Thomas ne se trouve qu’à quelques pas de nous lorsque le quarterback lui rentre dedans avec la grâce de rhinocéros en rut. Je n’y connais pas grand-chose en foot américain, mais j’ai l’impression que c’est du très bon travail. Thomas vole, il vole loin dans les airs, et il atterrit dans le tas de terre qui est censé recouvrir le cercueil de Kyle. J’espère que ce tas a amorti son atterrissage et j’essaie de ne pas me sentir trop coupable de ce que j’ai fait faire au quarterback.
Ma culpabilité augmente quand ce dernier tombe sur Thomas. Il garde mon ami à terre jusqu’à ce que je puisse comprendre ce qu’il se passe. Les autres policiers costauds forment une sorte de pyramide humaine sur eux. D’après mes souvenirs, ceci ne fait pas trop mal à la personne qui se trouve au-dessous.
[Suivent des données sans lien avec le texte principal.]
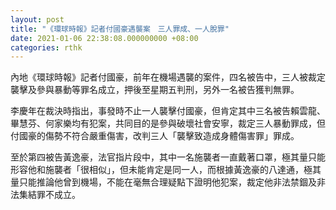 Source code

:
 ```yaml
---
layout: post
title: "《環球時報》記者付國豪遇襲案　三人罪成、一人脫罪"
date: 2021-01-06 22:38:08.000000000 +08:00
categories: rthk
---
```


內地《環球時報》記者付國豪，前年在機場遇襲的案件，四名被告中，三人被裁定襲擊及參與暴動等罪名成立，押後至星期五判刑，另外一名被告獲判無罪。

李慶年在裁決時指出，事發時不止一人襲擊付國豪，但肯定其中三名被告賴雲龍、畢慧芬、何家樂均有犯案，共同目的是參與破壞社會安寧，裁定三人暴動罪成，但付國豪的傷勢不符合嚴重傷害，改判三人「襲擊致造成身體傷害罪」罪成。

至於第四被告黃逸豪，法官指片段中，其中一名施襲者一直戴著口罩，極其量只能形容他和施襲者「很相似」，但未能肯定是同一人，而根據黃逸豪的八達通，極其量只能推論他曾到機場，不能在毫無合理疑點下證明他犯案，裁定他非法禁錮及非法集結罪不成立。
Bon, c’est vrai que cela m’est arrivé à la maternelle.
Soudain, mon monde se remplit d’une douleur si viscérale que j’en ai les yeux qui coulent. L’air s’échappe de mes poumons en faisant du bruit.
J’essaie de comprendre ce qu’il m’arrive et je me rends compte en frissonnant que la douleur vient de l’endroit le plus précieux et intime de mon corps.
Je me concentre pour respirer et ne pas tomber et au même moment, je déphase.
Oh, le bonheur. La douleur disparaît instantanément. Son absence me montre à quel point elle était abominable et j’ai l’impression d’avoir reçu une dose de morphine.
Depuis mon nouveau point de vue, je vois ce qu’il s’est passé et je reste incrédule.
Mira est figée dans l’acte de me donner un coup de pied dans les boules.